One of the many ironies of the Microsoft antitrust trial is that its duration seems destined to coincide precisely with the realisation that monopoly power in the IT industry is on its way out. Although this likelihood can't be used to defend against anything that Microsoft may have done in the past, the increasingly competitive nature of the IT industry can't help but affect the mind of Judge Thomas Penfield Jackson.
The history of monopoly power in the computer industry is actually remarkably straightforward. It all began with Tom Watson Sr, who learned the fine art of crushing competitors while selling for the then-notorious National Cash Register Corp. By all accounts, the ruthlessness of IBM in the 1920s and 1930s makes Bill Gates and company look like Santa Claus. In a lax antitrust environment, Watson quickly wiped out nearly all of IBM's once numerous electromechanical equipment rivals.
To its great credit, IBM and Tom Watson Jr managed to maintain this near-monopoly position through the long transition to fully electronic computing, creating the mainframe colossus of the 1960s and 1970s. Since then, monopoly power has been steadily and inevitably dissipating. First came minicomputers, where IBM could never get more than a third of the business. Then, of course, came the PC and IBM's fateful decision to essentially pass its power on to Microsoft and Intel and, much less directly, to Cisco.
As great as the power of these three companies is today, it's still restricted to a few relatively narrow industry segments that account for only a tiny share of total industry revenue. Moreover, even the combined global power of the three giants is nowhere near what IBM alone enjoyed in its heyday. Clearly, the computer business has become more competitive over time. But now the internet has emerged to finish off the job.
Already, the emergence of non-PC devices and the always-pesky plug-compatible chip competition have helped confine Intel. Now, the accelerating shift from packaged software to Web services promises to rein in Microsoft's once unbounded ambitions. Lastly, the shift from in-house corporate networks to public carrier services will inevitably loosen Cisco's still-iron grip on the data-communications-equipment industry. All three companies should continue to thrive mightily, but their power has already begun to ebb.
People often ask who the next Microsoft or Intel will be. The simple answer is no one. Although there will certainly be many huge new internet companies, there probably won't be any major new monopolists. No company will be able to control internet transmission, content, commerce or access devices, although Microsoft and Intel still have a slim chance to eventually gain control of the Web server business.

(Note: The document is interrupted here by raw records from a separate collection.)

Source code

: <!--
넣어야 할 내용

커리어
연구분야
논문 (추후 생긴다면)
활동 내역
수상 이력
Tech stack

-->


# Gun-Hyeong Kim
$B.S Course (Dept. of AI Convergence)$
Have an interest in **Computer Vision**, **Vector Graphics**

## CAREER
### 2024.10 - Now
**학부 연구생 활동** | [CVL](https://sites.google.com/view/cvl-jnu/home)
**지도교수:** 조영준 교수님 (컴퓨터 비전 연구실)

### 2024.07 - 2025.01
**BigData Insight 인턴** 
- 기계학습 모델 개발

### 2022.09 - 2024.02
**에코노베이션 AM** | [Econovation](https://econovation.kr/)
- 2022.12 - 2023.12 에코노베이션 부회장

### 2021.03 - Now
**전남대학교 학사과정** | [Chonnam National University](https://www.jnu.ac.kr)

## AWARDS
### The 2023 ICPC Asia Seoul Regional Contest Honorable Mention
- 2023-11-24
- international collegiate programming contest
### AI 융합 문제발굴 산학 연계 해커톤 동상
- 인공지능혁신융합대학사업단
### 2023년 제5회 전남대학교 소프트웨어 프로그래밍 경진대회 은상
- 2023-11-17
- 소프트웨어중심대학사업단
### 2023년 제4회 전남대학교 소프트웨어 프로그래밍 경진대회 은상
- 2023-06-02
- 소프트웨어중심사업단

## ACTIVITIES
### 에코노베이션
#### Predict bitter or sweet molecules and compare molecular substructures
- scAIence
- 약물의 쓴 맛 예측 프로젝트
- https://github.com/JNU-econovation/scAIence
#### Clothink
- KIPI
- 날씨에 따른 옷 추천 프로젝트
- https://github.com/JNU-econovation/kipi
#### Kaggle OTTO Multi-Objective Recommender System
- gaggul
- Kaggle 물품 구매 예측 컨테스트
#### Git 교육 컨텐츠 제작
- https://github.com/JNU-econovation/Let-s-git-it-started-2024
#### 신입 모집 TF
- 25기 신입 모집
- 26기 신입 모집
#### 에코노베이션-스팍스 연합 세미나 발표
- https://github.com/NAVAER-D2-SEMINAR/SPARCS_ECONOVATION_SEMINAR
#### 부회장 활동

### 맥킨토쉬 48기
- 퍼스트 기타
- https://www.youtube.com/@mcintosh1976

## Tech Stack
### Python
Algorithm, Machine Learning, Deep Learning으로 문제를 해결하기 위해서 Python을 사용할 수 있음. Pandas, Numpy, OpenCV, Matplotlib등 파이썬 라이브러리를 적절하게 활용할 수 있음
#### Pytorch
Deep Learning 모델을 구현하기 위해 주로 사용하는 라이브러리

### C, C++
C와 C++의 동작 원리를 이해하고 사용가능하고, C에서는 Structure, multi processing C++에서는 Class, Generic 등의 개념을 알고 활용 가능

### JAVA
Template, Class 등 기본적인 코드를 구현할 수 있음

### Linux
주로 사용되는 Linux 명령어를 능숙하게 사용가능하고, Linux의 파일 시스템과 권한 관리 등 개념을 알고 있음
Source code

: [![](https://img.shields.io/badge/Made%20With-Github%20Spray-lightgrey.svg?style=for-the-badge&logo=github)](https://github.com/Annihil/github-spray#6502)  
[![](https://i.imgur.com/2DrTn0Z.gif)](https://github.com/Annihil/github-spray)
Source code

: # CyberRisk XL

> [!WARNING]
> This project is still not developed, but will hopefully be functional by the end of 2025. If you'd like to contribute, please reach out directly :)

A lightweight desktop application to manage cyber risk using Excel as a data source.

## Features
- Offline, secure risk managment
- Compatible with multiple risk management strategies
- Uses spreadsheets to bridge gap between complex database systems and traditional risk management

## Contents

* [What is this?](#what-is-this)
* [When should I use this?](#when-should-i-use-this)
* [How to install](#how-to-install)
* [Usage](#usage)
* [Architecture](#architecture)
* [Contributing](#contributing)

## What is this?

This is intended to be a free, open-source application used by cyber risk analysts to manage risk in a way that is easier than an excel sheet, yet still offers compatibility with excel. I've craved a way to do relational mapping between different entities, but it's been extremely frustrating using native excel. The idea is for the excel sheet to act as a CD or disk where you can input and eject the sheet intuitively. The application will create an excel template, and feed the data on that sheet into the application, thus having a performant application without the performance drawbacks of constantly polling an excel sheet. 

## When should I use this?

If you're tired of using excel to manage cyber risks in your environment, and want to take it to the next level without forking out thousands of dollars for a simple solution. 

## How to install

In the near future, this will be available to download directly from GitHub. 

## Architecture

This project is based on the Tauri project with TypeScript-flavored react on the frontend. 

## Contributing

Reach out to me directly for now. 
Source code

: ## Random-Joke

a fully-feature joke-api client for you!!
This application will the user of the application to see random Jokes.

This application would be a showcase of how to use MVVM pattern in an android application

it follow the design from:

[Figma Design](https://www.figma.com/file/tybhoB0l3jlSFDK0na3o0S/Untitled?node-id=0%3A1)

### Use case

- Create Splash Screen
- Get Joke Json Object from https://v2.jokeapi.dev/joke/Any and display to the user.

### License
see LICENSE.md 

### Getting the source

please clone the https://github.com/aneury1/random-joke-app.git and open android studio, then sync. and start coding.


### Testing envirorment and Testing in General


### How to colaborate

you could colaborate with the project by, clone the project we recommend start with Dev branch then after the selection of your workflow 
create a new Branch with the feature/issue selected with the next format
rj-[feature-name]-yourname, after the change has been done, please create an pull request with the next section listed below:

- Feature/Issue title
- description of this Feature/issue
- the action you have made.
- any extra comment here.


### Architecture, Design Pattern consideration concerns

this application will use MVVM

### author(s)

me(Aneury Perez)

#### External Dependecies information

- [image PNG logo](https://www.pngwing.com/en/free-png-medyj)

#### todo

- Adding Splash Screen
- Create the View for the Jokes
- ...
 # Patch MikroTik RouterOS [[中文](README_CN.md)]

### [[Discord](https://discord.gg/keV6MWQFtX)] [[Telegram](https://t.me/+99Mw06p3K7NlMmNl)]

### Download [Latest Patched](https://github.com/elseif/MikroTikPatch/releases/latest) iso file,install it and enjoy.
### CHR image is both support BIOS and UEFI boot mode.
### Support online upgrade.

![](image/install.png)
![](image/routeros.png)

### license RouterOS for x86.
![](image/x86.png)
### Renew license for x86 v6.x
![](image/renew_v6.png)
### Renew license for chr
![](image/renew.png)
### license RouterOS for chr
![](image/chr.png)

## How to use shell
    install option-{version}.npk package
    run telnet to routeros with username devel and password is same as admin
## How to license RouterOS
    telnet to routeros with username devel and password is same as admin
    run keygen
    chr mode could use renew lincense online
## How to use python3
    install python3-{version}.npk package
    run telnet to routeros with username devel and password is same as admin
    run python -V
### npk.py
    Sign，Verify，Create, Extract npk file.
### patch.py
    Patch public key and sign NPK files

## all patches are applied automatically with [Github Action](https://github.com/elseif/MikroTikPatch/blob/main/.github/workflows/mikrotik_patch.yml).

The reality is that one of the main reasons IBM, Intel, Microsoft and Cisco have grown so rich is that their customers have been so locked in. Software compatibility has always been at the heart of sustainable IT monopolies. But on the Web, software is subordinate to services, and services are much more difficult to control. Judge Jackson's dilemma is how to deal with today's still-powerful Microsoft monopoly at the very moment it becomes clear that it should eventually fade away.